In a saturated B2B industry, cross-selling is an interesting approach to increase revenue at a lower cost. If a customer has already bought your products, selling another product to this customer is generally less expensive than convincing a new buyer.

Most companies have relied on internal marketing expertise to decide who to contact in a cross-selling campaign. Another approach is to use machine learning methods to make decisions backed by data to determine what customer to contact and which product to offer.

In this article, we will focus on constructing a machine learning model for cross-selling. This model will predict whether a customer will purchase another product from the company within a defined time horizon. The goal is to identify the characteristics of customers who buy this product and then recommend it to similar customers.

Understanding and transforming data for modeling

First, we extract useful data from the source systems. We then transform it and make it available for modeling. These steps are called Extract-Transform-Load (ETL), which we’ve written about previously.

What are we classifying exactly? Defining a precise target

In parallel to the ETL, we must clarify the definition of the target with the marketing department. The target is what we will predict. In our case, we defined the target as the customer’s product purchase in the few months following a specified date. In this future period, we look at whether the customer buys is called the prediction window.

What information are we relying on? Talking with stakeholders

We analyze customers’ behavior over a certain period of time in the past to define their future behavior. We call this period in the past the observation window. For example, knowing a customer spent 1000 euros 5 years ago may not be relevant to our current problem.

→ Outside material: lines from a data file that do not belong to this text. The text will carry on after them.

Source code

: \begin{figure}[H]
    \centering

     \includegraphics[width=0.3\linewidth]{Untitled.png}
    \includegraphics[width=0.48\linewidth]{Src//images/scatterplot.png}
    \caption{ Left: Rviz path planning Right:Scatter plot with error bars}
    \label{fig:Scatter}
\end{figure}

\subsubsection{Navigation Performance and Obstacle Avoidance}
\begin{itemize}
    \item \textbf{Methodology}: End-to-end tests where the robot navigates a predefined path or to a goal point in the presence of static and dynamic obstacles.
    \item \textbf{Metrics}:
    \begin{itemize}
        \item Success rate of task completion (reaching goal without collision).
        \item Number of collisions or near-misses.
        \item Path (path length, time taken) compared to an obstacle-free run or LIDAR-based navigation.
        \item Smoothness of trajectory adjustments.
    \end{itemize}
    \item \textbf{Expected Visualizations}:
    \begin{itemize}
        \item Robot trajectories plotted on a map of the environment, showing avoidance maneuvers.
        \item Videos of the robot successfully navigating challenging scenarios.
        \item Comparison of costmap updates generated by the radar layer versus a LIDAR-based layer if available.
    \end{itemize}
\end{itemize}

The same customer spending 500 euros on another product two months ago is probably more suitable.

Can we predict whether customers will buy a product in the next 6 months based on their behavior over the past 12 months?

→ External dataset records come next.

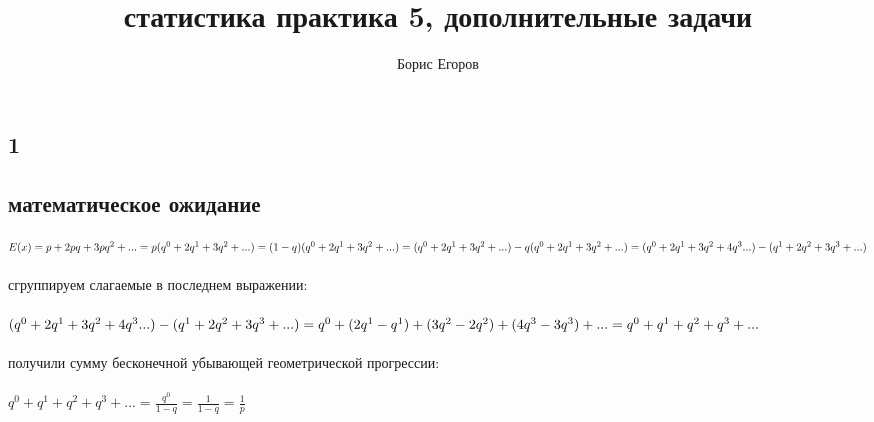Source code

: \documentclass[a4paper]{article}
\author{Борис Егоров}
\title{статистика практика 5, дополнительные задачи}
\begin{document}
	\maketitle
	\begin{large}
	\section*{1}
	\subsection*{математическое ожидание}
	$
	E(x)=\\\\
	p+2pq+3pq^2+...=\\\\
	p(q^0+2q^1+3q^2+...)=\\\\
	(1-q)(q^0+2q^1+3q^2+...)=\\\\
	(q^0+2q^1+3q^2+...)-q(q^0+2q^1+3q^2+...)=\\\\
	(q^0+2q^1+3q^2+4q^3...)-(q^1+2q^2+3q^3+...)
	$\\\\
	сгруппируем слагаемые в последнем выражении:\\\\
	$
	(q^0+2q^1+3q^2+4q^3...)-(q^1+2q^2+3q^3+...)=\\\\
	q^0+(2q^1-q^1)+(3q^2-2q^2)+(4q^3-3q^3)+...=\\\\
	q^0+q^1+q^2+q^3+...
	$\\\\
	получили сумму бесконечной убывающей геометрической прогрессии:\\\\
	$q^0+q^1+q^2+q^3+...=\frac{q^0}{1-q}=\frac{1}{1-q}=\frac{1}{p}$

\end{large}
\end{document}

We create indicators that describe the customer’s buying behavior. For instance, we can study buying behavior based on the observation window. Thus, we calculate the amount spent per product, the number of interactions with the sales team, the number of exchanges with the after-sales service, the number of commercial emails opened, etc. To compute these indicators, we slice the relevant data from the source system then aggregate them in different ways by summing, taking the average, or taking ratios. We generally refer to this part as feature engineering.

Encoding categorical variables

Since we must train the classification model with numerical data, we encode categorical data, i.e., converted into numerical values interpretable by the model. The most famous encoding method is to create one binary variable per category. We refer to this as one-hot encoding. This method is easy to implement and usually works well. However, when the variable to be encoded has a large cardinality, creating a binary variable per category will significantly increase the dimensionality of the dataset. This may result in not having enough training observations to predict the target. For instance, if a categorical variable has 250 unique values, encoding this variable will create 250 binary variables.

To encode these variables with a large cardinality, the target encoding is the solution. For each category, we calculate the probability of the target. Then, we replace the category with its probability. We then obtain a single column containing probabilities. This method works well for variables such as zip or NACE codes.

Class imbalance

For some of the products, very few customers were using them. In our training data, the two classes were then completely unbalanced - 5% of the population was in the class that would buy the product soon, and the other 95% would not. These proportions are problematic because the models may indiscriminately classify all observations in the majority class. We then resort to oversampling or subsampling techniques to rectify the balance between the classes, from 5%-95% to 20%-70%.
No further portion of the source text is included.